Minna spoke truly. All Caspar’s love, all his solicitous adulation, was for Sophia. Taking it for granted that Minna should wait on him hand and foot, feed him, groom him, tune the guitar for him, he would leap out of his cushions to pick up Sophia’s handkerchief or fold her shawl. In her presence, he wheedled, postured, strutted, charmed — and all the while his black eyes watched her with humble desperate anxiety. For all her nonconcurrence, his conversation attached itself to subjects wherein she might be magnified: the splendour of Blandamer, the beauty of Damian and Augusta, the immensity of her bereavement. Even the Trebennick Academy he suppled into a compliment — exclaiming
on the audacity of a Mr. Gulliver who could so ill-use the ward of such a patroness, or picturing how Mr. Gulliver would grovel before the wrath of that patroness aroused.
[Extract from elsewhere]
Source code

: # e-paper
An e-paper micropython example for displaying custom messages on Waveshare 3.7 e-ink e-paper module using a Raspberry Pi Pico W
All his wits had been bruised out of him, his one idea was to please and he had no ideas as to how it should be done. If she snubbed him he only redoubled his flatteries, and borrowing money from Minna went out to buy propitiating gifts — stale flowers, bad sweets, execrable gimcrack ornaments with their exorbitant price tickets still proudly dangling from them — for he was always cheated.
To their visitors he was invariably rude, loftily chattering in his snatched-up slangy French about the glories of Blandamer, the beauty of Damian and Augusta, the condescension of their mother in living in the rue de la Carabine. Because they had no room for him he slept with the Cotons. Every night he woke bitterly weeping from dreams of the Trebennick Academy. Madame Coton, hugging him in her scrawny arms, comforting him against her yellow flannel bedgown, deepened her grudge against the English and warned him to beware of the Jewess.
It was not until he had made ten days miserable that Sophia came to her senses and remembered Uncle Julius Rathbone. The shock of emerging from her state of muddle and fury into common sense was so great that she could not contain herself until morning.
“Minna! Minna! I have just realised that I am a fool.”
“No, no!” With a soothing murmur, with a warm uncertainly aimed caress, Minna would have sidled back into sleep.
“A flat damned fool. That boy has got a father.”